While NSW barrister Stephen Lawrence has also condemned it. The lawyer has represented numerous individuals challenging deportation. And he points out that the minister isn’t exercising any discretion and further, the Coalition is now attempting to deport refugees back to harm.
Bad faith decision-making
“As a barrister practicing in this area, what is quite clear is that the government – particularly in respect of personal ministerial decisions – is not exercising real discretion,” said Lawrence, who maintains an office at Sydney’s Black Chambers, whilst having a national practice.
“It is highly questionable, to my mind, whether this policy is lawful, and whether it is consistent with the provisions of the Migration Act, which actually requires the exercising of real discretion,” he told Sydney Criminal Lawyers.
The barrister described the deportation of the 15-year-old New Zealander as “inhumane and appalling”, adding that whilst it’s clear the community needs to be protected from certain types of offending, the deportation program has become so extreme it’s harming international relations.
Lawrence went on to describe the way the Coalition is running the program as making a “mockery of real decision-making”, in that those involved prioritise the cancelling of visas, without any real engagement of the issues surrounding individual cases.
“We simply have an executive government not administering the Migration Act in the lawful and intended way,” he underscored.
Deporting our neighbours
Introduced into parliament by our current prime minister, the Migration Amendment (Character and General Visa Cancellation) Bill 2014 unleashed an enhanced deportation policy upon unsuspecting New Zealander communities in Australia.
The character grounds test in section 501 of the Act was amended so noncitizens sentenced to at least 12 months prison are automatically deported. This can involve multiple terms, concurrent sentences, suspended sentences, diversions to rehab and the policy applied to past sentences.
These days, many Kiwis are being deported under amended section 116 of the Act. This allows the minister to cancel a noncitizen’s visa regardless of any convictions. And it permits deportation of those who pose a risk to “the health, safety or good order of the Australian community”.
While the jury is still out on whether in drafting the laws, the Coalition understood that the policy changes were going to mainly target New Zealanders living in Australia, this disproportionate outcome has been obvious since the reforms started impacting in mid-2015.
In January this year, New Zealanders made up the largest cohort of detainees in onshore immigration detention, with 192 people awaiting deportation.
Kiwis have consistently made up the first or second largest cohort since August 2015, while prior to the changes they didn’t even rate a mention.
A policy of refoulement
“Last week, the Federal Court gave a judgement in which the barrister for the immigration minister confirmed that Australia had abandoned its long-standing policy of complying with the Refugee Convention, in not returning refugees facing the real risk of persecution,” Lawrence continued.

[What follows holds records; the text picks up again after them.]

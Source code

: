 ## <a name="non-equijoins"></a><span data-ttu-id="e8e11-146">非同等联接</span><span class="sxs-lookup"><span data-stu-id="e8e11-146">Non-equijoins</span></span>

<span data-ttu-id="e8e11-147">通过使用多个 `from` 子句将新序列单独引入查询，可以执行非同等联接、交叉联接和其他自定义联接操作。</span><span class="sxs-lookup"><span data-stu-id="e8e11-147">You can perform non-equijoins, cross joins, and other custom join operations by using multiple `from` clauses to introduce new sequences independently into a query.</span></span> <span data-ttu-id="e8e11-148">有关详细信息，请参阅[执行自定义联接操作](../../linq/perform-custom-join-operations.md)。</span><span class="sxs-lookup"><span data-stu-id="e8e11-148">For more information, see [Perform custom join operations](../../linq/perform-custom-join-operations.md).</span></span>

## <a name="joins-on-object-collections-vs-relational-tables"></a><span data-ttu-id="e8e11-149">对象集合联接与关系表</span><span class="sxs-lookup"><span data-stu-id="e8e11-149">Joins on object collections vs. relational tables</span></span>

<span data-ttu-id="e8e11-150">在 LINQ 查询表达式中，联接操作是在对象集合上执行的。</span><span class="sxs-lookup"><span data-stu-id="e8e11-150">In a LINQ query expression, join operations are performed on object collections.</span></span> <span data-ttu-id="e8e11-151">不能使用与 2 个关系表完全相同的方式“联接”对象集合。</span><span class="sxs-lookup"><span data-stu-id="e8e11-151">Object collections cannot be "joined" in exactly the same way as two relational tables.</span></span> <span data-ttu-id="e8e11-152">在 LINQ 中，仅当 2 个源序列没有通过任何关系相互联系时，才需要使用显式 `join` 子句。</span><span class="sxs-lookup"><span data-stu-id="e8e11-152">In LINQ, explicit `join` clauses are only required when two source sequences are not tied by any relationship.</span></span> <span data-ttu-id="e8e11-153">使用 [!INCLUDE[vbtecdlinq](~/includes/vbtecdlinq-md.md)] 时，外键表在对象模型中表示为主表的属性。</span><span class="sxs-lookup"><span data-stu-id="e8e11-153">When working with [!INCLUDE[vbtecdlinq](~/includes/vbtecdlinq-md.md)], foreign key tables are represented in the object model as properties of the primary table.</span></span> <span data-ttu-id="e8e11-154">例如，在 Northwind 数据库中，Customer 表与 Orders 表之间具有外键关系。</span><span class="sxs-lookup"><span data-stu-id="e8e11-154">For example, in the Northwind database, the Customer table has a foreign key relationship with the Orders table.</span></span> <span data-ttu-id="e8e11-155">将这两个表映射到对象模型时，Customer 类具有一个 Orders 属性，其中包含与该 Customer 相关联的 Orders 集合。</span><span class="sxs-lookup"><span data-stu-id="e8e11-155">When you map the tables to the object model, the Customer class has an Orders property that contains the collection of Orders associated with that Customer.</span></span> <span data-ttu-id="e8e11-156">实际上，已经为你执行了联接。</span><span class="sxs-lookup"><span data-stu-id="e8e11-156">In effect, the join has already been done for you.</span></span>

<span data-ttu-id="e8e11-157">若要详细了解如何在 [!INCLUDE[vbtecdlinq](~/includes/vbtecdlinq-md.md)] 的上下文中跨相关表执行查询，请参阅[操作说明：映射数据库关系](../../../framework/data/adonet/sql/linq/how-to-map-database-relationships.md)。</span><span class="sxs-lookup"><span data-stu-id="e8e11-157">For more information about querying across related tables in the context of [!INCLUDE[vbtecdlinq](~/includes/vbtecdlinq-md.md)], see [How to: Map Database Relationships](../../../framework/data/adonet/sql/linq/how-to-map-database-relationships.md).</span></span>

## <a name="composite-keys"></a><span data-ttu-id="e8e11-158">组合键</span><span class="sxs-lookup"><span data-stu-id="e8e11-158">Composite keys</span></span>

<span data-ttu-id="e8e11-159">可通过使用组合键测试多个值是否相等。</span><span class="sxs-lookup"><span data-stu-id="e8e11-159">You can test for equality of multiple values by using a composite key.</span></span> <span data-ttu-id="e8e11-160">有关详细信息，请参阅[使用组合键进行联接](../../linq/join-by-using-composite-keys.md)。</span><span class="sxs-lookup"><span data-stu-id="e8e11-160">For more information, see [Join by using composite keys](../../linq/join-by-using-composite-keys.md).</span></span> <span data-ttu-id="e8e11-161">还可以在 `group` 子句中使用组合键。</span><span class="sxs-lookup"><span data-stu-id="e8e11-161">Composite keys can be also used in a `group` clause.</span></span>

Having provided counsel on the case, Lawrence explained that it involved a young Iraqi man who’d come here as a teenager and is now facing deportation under section 501. And he pointed out that this case reveals the government backtracking on its international obligations.
Australia has been party to the 1951 Refugee Convention since 1954. Article 33 of the Convention outlines the principle of non-refoulement. It prohibits states from transferring refugees from their jurisdiction to one where there are substantial grounds for believing there’s risk of irreparable harm.
Coming to Australia in 2011, the Iraqi man was granted a humanitarian visa as he’s a part of a persecuted minority. Due to a conviction, his visa was cancelled in 2016. And the Administrative Appeals Tribunal has since upheld this decision, despite the risk involved in sending him back.
Federal Court Justice Michael Wigney outlined that “the minister was now more than prepared to proceed on the basis that Australia would breach its non-refoulement obligations and return the appellant to Iraq, even though it had been accepted that he was likely to be harmed or killed there.”
And on 16 March, the full bench of the court determined not to revoke the man’s visa cancellation.
Rethink and reform
Lawrence points out that no other comparable western democracy is operating such a draconian deportation policy. And he posits that if nations, such as the US or the UK, implemented one, Australia would soon become aware of the devastating effect such a policy can have.
The barrister further explained that deportations from Australia and the US are wreaking havoc in Pacific Island nations, like Tonga and Samoa. It’s “incumbent upon developed countries to think carefully about how our social policies impact in poorer and more vulnerable countries”, he said.
Prior to the 2014 changes, our nation’s deportation scheme entailed mandatory visa cancellation after being sentenced to at least 24 months gaol.
In 2011, the UN condemned this policy after the country deported a 33-year-old Swedish man, who’d lived here since he was 3-weeks-old.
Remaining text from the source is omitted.